Instructions to follow - All records, exactly as written, minus the pictures: copy them out.

Data in this exercise -
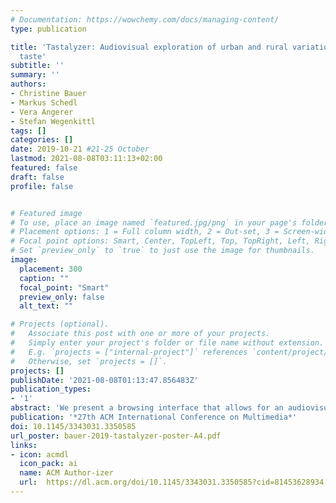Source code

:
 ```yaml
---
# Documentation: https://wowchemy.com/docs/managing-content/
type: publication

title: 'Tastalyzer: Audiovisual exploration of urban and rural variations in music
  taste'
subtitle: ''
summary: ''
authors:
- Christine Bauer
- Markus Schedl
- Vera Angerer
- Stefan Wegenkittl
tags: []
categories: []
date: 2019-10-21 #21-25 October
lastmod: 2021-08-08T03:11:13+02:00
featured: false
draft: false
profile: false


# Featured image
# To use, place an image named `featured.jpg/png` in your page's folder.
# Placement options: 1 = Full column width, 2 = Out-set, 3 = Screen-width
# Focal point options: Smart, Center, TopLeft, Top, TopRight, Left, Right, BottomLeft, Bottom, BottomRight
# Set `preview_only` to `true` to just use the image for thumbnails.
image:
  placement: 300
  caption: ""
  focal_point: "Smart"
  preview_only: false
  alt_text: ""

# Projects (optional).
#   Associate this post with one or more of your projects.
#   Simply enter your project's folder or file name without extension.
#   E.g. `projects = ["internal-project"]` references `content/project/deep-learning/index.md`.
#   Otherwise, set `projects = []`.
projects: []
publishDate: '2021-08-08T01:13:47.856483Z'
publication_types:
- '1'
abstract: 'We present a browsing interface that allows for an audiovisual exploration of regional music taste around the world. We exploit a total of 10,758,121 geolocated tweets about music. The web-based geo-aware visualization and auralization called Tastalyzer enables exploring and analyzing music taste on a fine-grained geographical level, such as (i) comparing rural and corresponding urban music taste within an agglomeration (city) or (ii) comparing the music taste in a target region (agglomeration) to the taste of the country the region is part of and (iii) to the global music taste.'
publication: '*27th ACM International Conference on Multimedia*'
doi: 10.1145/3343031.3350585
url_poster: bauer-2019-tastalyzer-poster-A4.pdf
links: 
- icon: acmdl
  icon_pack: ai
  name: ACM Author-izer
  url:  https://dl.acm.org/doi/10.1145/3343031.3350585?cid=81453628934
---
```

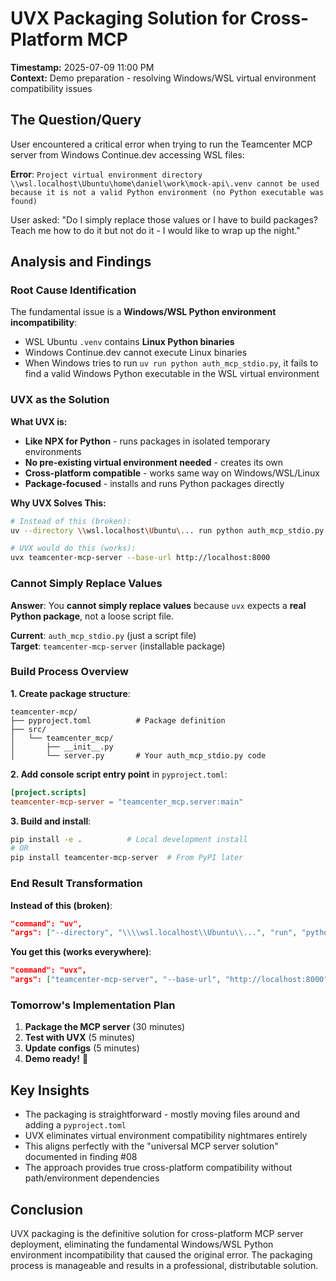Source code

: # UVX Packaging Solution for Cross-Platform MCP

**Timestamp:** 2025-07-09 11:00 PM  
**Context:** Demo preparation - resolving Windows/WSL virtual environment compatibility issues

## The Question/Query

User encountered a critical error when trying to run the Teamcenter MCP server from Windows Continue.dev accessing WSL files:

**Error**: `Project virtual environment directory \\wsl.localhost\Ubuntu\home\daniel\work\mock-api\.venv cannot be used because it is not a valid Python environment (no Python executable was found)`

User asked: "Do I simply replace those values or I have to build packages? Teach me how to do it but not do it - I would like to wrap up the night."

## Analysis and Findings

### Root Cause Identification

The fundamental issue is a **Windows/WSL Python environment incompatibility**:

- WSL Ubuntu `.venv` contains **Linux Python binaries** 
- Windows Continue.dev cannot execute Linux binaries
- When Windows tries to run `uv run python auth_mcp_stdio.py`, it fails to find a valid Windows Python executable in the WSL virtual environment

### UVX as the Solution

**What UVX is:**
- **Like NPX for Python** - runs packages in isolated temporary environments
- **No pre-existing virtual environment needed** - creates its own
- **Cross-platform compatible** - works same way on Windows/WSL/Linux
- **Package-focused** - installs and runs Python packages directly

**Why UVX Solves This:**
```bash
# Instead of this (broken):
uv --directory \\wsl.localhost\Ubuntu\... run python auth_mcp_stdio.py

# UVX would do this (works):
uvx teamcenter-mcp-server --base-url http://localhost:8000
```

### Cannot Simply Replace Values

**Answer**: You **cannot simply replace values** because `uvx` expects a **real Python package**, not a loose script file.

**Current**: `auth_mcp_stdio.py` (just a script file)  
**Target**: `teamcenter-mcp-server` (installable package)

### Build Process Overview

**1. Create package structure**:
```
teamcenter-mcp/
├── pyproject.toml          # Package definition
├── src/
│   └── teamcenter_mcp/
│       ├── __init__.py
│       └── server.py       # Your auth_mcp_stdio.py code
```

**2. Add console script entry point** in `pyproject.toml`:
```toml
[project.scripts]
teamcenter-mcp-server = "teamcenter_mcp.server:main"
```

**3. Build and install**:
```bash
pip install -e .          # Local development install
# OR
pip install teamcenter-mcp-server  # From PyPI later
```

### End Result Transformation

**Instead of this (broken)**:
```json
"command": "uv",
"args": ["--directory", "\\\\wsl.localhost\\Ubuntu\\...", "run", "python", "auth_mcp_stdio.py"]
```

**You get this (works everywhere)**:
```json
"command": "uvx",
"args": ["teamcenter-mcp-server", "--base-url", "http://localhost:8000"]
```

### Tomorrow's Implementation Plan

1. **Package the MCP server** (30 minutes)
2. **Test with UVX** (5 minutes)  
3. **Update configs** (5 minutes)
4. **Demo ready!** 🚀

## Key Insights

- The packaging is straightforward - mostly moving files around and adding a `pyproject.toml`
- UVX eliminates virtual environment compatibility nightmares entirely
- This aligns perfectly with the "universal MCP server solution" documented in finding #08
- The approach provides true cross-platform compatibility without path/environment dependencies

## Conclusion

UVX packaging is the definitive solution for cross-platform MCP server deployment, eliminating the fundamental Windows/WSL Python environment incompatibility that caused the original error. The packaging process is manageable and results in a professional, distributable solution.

Response below -
Source code

:
 ```yaml
---
# Documentation: https://wowchemy.com/docs/managing-content/
type: publication

title: 'Tastalyzer: Audiovisual exploration of urban and rural variations in music
  taste'
subtitle: ''
summary: ''
authors:
- Christine Bauer
- Markus Schedl
- Vera Angerer
- Stefan Wegenkittl
tags: []
categories: []
date: 2019-10-21 #21-25 October
lastmod: 2021-08-08T03:11:13+02:00
featured: false
draft: false
profile: false


# Featured image
# To use, place an image named `featured.jpg/png` in your page's folder.
# Placement options: 1 = Full column width, 2 = Out-set, 3 = Screen-width
# Focal point options: Smart, Center, TopLeft, Top, TopRight, Left, Right, BottomLeft, Bottom, BottomRight
# Set `preview_only` to `true` to just use the image for thumbnails.
image:
  placement: 300
  caption: ""
  focal_point: "Smart"
  preview_only: false
  alt_text: ""

# Projects (optional).
#   Associate this post with one or more of your projects.
#   Simply enter your project's folder or file name without extension.
#   E.g. `projects = ["internal-project"]` references `content/project/deep-learning/index.md`.
#   Otherwise, set `projects = []`.
projects: []
publishDate: '2021-08-08T01:13:47.856483Z'
publication_types:
- '1'
abstract: 'We present a browsing interface that allows for an audiovisual exploration of regional music taste around the world. We exploit a total of 10,758,121 geolocated tweets about music. The web-based geo-aware visualization and auralization called Tastalyzer enables exploring and analyzing music taste on a fine-grained geographical level, such as (i) comparing rural and corresponding urban music taste within an agglomeration (city) or (ii) comparing the music taste in a target region (agglomeration) to the taste of the country the region is part of and (iii) to the global music taste.'
publication: '*27th ACM International Conference on Multimedia*'
doi: 10.1145/3343031.3350585
url_poster: bauer-2019-tastalyzer-poster-A4.pdf
links: 
- icon: acmdl
  icon_pack: ai
  name: ACM Author-izer
  url:  https://dl.acm.org/doi/10.1145/3343031.3350585?cid=81453628934
---
```

Source code

: # UVX Packaging Solution for Cross-Platform MCP

**Timestamp:** 2025-07-09 11:00 PM  
**Context:** Demo preparation - resolving Windows/WSL virtual environment compatibility issues

## The Question/Query

User encountered a critical error when trying to run the Teamcenter MCP server from Windows Continue.dev accessing WSL files:

**Error**: `Project virtual environment directory \\wsl.localhost\Ubuntu\home\daniel\work\mock-api\.venv cannot be used because it is not a valid Python environment (no Python executable was found)`

User asked: "Do I simply replace those values or I have to build packages? Teach me how to do it but not do it - I would like to wrap up the night."

## Analysis and Findings

### Root Cause Identification

The fundamental issue is a **Windows/WSL Python environment incompatibility**:

- WSL Ubuntu `.venv` contains **Linux Python binaries** 
- Windows Continue.dev cannot execute Linux binaries
- When Windows tries to run `uv run python auth_mcp_stdio.py`, it fails to find a valid Windows Python executable in the WSL virtual environment

### UVX as the Solution

**What UVX is:**
- **Like NPX for Python** - runs packages in isolated temporary environments
- **No pre-existing virtual environment needed** - creates its own
- **Cross-platform compatible** - works same way on Windows/WSL/Linux
- **Package-focused** - installs and runs Python packages directly

**Why UVX Solves This:**
```bash
# Instead of this (broken):
uv --directory \\wsl.localhost\Ubuntu\... run python auth_mcp_stdio.py

# UVX would do this (works):
uvx teamcenter-mcp-server --base-url http://localhost:8000
```

### Cannot Simply Replace Values

**Answer**: You **cannot simply replace values** because `uvx` expects a **real Python package**, not a loose script file.

**Current**: `auth_mcp_stdio.py` (just a script file)  
**Target**: `teamcenter-mcp-server` (installable package)

### Build Process Overview

**1. Create package structure**:
```
teamcenter-mcp/
├── pyproject.toml          # Package definition
├── src/
│   └── teamcenter_mcp/
│       ├── __init__.py
│       └── server.py       # Your auth_mcp_stdio.py code
```

**2. Add console script entry point** in `pyproject.toml`:
```toml
[project.scripts]
teamcenter-mcp-server = "teamcenter_mcp.server:main"
```

**3. Build and install**:
```bash
pip install -e .          # Local development install
# OR
pip install teamcenter-mcp-server  # From PyPI later
```

### End Result Transformation

**Instead of this (broken)**:
```json
"command": "uv",
"args": ["--directory", "\\\\wsl.localhost\\Ubuntu\\...", "run", "python", "auth_mcp_stdio.py"]
```

**You get this (works everywhere)**:
```json
"command": "uvx",
"args": ["teamcenter-mcp-server", "--base-url", "http://localhost:8000"]
```

### Tomorrow's Implementation Plan

1. **Package the MCP server** (30 minutes)
2. **Test with UVX** (5 minutes)  
3. **Update configs** (5 minutes)
4. **Demo ready!** 🚀

## Key Insights

- The packaging is straightforward - mostly moving files around and adding a `pyproject.toml`
- UVX eliminates virtual environment compatibility nightmares entirely
- This aligns perfectly with the "universal MCP server solution" documented in finding #08
- The approach provides true cross-platform compatibility without path/environment dependencies

## Conclusion

UVX packaging is the definitive solution for cross-platform MCP server deployment, eliminating the fundamental Windows/WSL Python environment incompatibility that caused the original error. The packaging process is manageable and results in a professional, distributable solution.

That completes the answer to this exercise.